• _PROBLEM REQUIREMENTS_:
For this exercise, repeat each entry exactly as written.

Stored data entries

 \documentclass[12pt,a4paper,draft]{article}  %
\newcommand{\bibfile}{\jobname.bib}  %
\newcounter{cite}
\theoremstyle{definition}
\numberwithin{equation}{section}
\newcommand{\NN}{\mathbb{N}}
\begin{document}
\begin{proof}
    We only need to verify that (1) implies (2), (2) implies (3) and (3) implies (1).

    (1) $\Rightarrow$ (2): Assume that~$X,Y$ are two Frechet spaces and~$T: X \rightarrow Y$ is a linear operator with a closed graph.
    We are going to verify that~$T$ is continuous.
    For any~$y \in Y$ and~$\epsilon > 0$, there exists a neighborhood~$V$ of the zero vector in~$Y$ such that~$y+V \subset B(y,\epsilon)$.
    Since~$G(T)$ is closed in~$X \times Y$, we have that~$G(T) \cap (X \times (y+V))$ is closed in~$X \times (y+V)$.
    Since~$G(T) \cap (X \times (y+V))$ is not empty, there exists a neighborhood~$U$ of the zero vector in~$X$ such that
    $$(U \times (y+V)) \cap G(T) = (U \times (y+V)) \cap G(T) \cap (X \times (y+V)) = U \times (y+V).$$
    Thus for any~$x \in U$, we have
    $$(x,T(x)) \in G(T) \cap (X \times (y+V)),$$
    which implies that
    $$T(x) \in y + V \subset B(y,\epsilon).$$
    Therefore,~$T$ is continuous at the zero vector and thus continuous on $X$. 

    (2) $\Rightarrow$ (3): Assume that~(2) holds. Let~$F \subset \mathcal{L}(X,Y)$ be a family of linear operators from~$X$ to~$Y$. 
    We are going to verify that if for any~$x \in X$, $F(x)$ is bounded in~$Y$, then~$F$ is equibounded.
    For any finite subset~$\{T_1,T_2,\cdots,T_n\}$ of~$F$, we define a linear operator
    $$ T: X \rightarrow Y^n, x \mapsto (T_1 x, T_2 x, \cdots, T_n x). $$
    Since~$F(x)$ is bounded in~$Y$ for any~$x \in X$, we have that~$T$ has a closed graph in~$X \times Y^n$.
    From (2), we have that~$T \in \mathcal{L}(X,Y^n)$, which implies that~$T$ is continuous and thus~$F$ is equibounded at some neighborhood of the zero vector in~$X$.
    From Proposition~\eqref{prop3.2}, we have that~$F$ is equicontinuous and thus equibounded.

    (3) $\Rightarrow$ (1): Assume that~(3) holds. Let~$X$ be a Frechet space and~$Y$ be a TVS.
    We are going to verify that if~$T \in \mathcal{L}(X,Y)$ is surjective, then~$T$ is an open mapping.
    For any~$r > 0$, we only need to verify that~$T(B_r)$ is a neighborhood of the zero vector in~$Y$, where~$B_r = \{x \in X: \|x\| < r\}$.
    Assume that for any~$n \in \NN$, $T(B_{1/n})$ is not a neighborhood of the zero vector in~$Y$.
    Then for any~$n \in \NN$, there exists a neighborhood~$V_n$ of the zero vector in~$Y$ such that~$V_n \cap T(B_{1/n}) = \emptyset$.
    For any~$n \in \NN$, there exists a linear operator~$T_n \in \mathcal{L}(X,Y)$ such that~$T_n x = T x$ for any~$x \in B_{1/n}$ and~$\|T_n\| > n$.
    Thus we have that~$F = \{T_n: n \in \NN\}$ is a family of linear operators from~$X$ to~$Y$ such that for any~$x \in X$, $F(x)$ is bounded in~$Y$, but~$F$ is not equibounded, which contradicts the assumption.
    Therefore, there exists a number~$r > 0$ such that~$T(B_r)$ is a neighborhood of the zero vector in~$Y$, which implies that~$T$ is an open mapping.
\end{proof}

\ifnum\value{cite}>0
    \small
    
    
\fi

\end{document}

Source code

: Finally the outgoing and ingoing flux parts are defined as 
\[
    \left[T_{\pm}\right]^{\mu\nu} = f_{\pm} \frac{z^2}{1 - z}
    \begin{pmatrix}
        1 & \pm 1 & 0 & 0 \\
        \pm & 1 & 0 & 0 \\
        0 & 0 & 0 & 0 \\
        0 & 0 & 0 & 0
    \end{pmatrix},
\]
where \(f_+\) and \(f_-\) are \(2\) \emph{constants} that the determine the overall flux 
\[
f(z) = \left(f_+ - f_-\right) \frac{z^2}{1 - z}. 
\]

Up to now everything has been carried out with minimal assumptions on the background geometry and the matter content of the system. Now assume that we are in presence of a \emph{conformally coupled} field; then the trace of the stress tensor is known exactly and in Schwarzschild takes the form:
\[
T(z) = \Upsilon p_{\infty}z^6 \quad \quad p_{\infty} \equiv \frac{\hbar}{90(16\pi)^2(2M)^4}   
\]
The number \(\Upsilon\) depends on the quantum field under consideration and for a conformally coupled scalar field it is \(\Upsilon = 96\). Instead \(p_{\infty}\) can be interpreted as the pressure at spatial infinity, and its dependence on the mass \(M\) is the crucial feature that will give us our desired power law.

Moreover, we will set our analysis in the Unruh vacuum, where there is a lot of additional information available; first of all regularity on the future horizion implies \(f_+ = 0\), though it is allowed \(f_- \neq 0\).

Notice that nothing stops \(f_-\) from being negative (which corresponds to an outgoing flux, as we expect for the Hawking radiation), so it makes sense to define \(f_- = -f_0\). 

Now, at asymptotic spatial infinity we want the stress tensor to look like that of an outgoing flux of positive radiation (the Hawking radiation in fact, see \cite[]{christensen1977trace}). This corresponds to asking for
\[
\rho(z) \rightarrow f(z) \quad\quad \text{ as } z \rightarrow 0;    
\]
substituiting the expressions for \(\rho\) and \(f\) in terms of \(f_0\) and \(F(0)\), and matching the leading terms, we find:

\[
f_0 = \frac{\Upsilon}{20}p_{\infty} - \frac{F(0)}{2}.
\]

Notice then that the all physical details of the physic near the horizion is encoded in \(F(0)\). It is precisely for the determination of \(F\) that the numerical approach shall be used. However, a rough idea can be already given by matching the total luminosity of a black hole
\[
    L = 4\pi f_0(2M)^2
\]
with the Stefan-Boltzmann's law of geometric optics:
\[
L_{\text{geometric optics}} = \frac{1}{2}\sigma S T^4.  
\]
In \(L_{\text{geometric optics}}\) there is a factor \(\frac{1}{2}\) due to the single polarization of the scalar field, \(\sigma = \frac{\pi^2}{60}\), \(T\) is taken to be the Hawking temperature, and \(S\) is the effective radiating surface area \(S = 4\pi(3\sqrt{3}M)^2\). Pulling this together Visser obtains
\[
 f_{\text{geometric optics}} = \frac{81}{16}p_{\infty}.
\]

• _TASK RESPONSE_:
 \documentclass[12pt,a4paper,draft]{article}  %
\newcommand{\bibfile}{\jobname.bib}  %
\newcounter{cite}
\theoremstyle{definition}
\numberwithin{equation}{section}
\newcommand{\NN}{\mathbb{N}}
\begin{document}
\begin{proof}
    We only need to verify that (1) implies (2), (2) implies (3) and (3) implies (1).

    (1) $\Rightarrow$ (2): Assume that~$X,Y$ are two Frechet spaces and~$T: X \rightarrow Y$ is a linear operator with a closed graph.
    We are going to verify that~$T$ is continuous.
    For any~$y \in Y$ and~$\epsilon > 0$, there exists a neighborhood~$V$ of the zero vector in~$Y$ such that~$y+V \subset B(y,\epsilon)$.
    Since~$G(T)$ is closed in~$X \times Y$, we have that~$G(T) \cap (X \times (y+V))$ is closed in~$X \times (y+V)$.
    Since~$G(T) \cap (X \times (y+V))$ is not empty, there exists a neighborhood~$U$ of the zero vector in~$X$ such that
    $$(U \times (y+V)) \cap G(T) = (U \times (y+V)) \cap G(T) \cap (X \times (y+V)) = U \times (y+V).$$
    Thus for any~$x \in U$, we have
    $$(x,T(x)) \in G(T) \cap (X \times (y+V)),$$
    which implies that
    $$T(x) \in y + V \subset B(y,\epsilon).$$
    Therefore,~$T$ is continuous at the zero vector and thus continuous on $X$. 

    (2) $\Rightarrow$ (3): Assume that~(2) holds. Let~$F \subset \mathcal{L}(X,Y)$ be a family of linear operators from~$X$ to~$Y$. 
    We are going to verify that if for any~$x \in X$, $F(x)$ is bounded in~$Y$, then~$F$ is equibounded.
    For any finite subset~$\{T_1,T_2,\cdots,T_n\}$ of~$F$, we define a linear operator
    $$ T: X \rightarrow Y^n, x \mapsto (T_1 x, T_2 x, \cdots, T_n x). $$
    Since~$F(x)$ is bounded in~$Y$ for any~$x \in X$, we have that~$T$ has a closed graph in~$X \times Y^n$.
    From (2), we have that~$T \in \mathcal{L}(X,Y^n)$, which implies that~$T$ is continuous and thus~$F$ is equibounded at some neighborhood of the zero vector in~$X$.
    From Proposition~\eqref{prop3.2}, we have that~$F$ is equicontinuous and thus equibounded.

    (3) $\Rightarrow$ (1): Assume that~(3) holds. Let~$X$ be a Frechet space and~$Y$ be a TVS.
    We are going to verify that if~$T \in \mathcal{L}(X,Y)$ is surjective, then~$T$ is an open mapping.
    For any~$r > 0$, we only need to verify that~$T(B_r)$ is a neighborhood of the zero vector in~$Y$, where~$B_r = \{x \in X: \|x\| < r\}$.
    Assume that for any~$n \in \NN$, $T(B_{1/n})$ is not a neighborhood of the zero vector in~$Y$.
    Then for any~$n \in \NN$, there exists a neighborhood~$V_n$ of the zero vector in~$Y$ such that~$V_n \cap T(B_{1/n}) = \emptyset$.
    For any~$n \in \NN$, there exists a linear operator~$T_n \in \mathcal{L}(X,Y)$ such that~$T_n x = T x$ for any~$x \in B_{1/n}$ and~$\|T_n\| > n$.
    Thus we have that~$F = \{T_n: n \in \NN\}$ is a family of linear operators from~$X$ to~$Y$ such that for any~$x \in X$, $F(x)$ is bounded in~$Y$, but~$F$ is not equibounded, which contradicts the assumption.
    Therefore, there exists a number~$r > 0$ such that~$T(B_r)$ is a neighborhood of the zero vector in~$Y$, which implies that~$T$ is an open mapping.
\end{proof}

\ifnum\value{cite}>0
    \small
    
    
\fi

\end{document}

Source code

: Finally the outgoing and ingoing flux parts are defined as 
\[
    \left[T_{\pm}\right]^{\mu\nu} = f_{\pm} \frac{z^2}{1 - z}
    \begin{pmatrix}
        1 & \pm 1 & 0 & 0 \\
        \pm & 1 & 0 & 0 \\
        0 & 0 & 0 & 0 \\
        0 & 0 & 0 & 0
    \end{pmatrix},
\]
where \(f_+\) and \(f_-\) are \(2\) \emph{constants} that the determine the overall flux 
\[
f(z) = \left(f_+ - f_-\right) \frac{z^2}{1 - z}. 
\]

Up to now everything has been carried out with minimal assumptions on the background geometry and the matter content of the system. Now assume that we are in presence of a \emph{conformally coupled} field; then the trace of the stress tensor is known exactly and in Schwarzschild takes the form:
\[
T(z) = \Upsilon p_{\infty}z^6 \quad \quad p_{\infty} \equiv \frac{\hbar}{90(16\pi)^2(2M)^4}   
\]
The number \(\Upsilon\) depends on the quantum field under consideration and for a conformally coupled scalar field it is \(\Upsilon = 96\). Instead \(p_{\infty}\) can be interpreted as the pressure at spatial infinity, and its dependence on the mass \(M\) is the crucial feature that will give us our desired power law.

Moreover, we will set our analysis in the Unruh vacuum, where there is a lot of additional information available; first of all regularity on the future horizion implies \(f_+ = 0\), though it is allowed \(f_- \neq 0\).

Notice that nothing stops \(f_-\) from being negative (which corresponds to an outgoing flux, as we expect for the Hawking radiation), so it makes sense to define \(f_- = -f_0\). 

Now, at asymptotic spatial infinity we want the stress tensor to look like that of an outgoing flux of positive radiation (the Hawking radiation in fact, see \cite[]{christensen1977trace}). This corresponds to asking for
\[
\rho(z) \rightarrow f(z) \quad\quad \text{ as } z \rightarrow 0;    
\]
substituiting the expressions for \(\rho\) and \(f\) in terms of \(f_0\) and \(F(0)\), and matching the leading terms, we find:

\[
f_0 = \frac{\Upsilon}{20}p_{\infty} - \frac{F(0)}{2}.
\]

Notice then that the all physical details of the physic near the horizion is encoded in \(F(0)\). It is precisely for the determination of \(F\) that the numerical approach shall be used. However, a rough idea can be already given by matching the total luminosity of a black hole
\[
    L = 4\pi f_0(2M)^2
\]
with the Stefan-Boltzmann's law of geometric optics:
\[
L_{\text{geometric optics}} = \frac{1}{2}\sigma S T^4.  
\]
In \(L_{\text{geometric optics}}\) there is a factor \(\frac{1}{2}\) due to the single polarization of the scalar field, \(\sigma = \frac{\pi^2}{60}\), \(T\) is taken to be the Hawking temperature, and \(S\) is the effective radiating surface area \(S = 4\pi(3\sqrt{3}M)^2\). Pulling this together Visser obtains
\[
 f_{\text{geometric optics}} = \frac{81}{16}p_{\infty}.
\]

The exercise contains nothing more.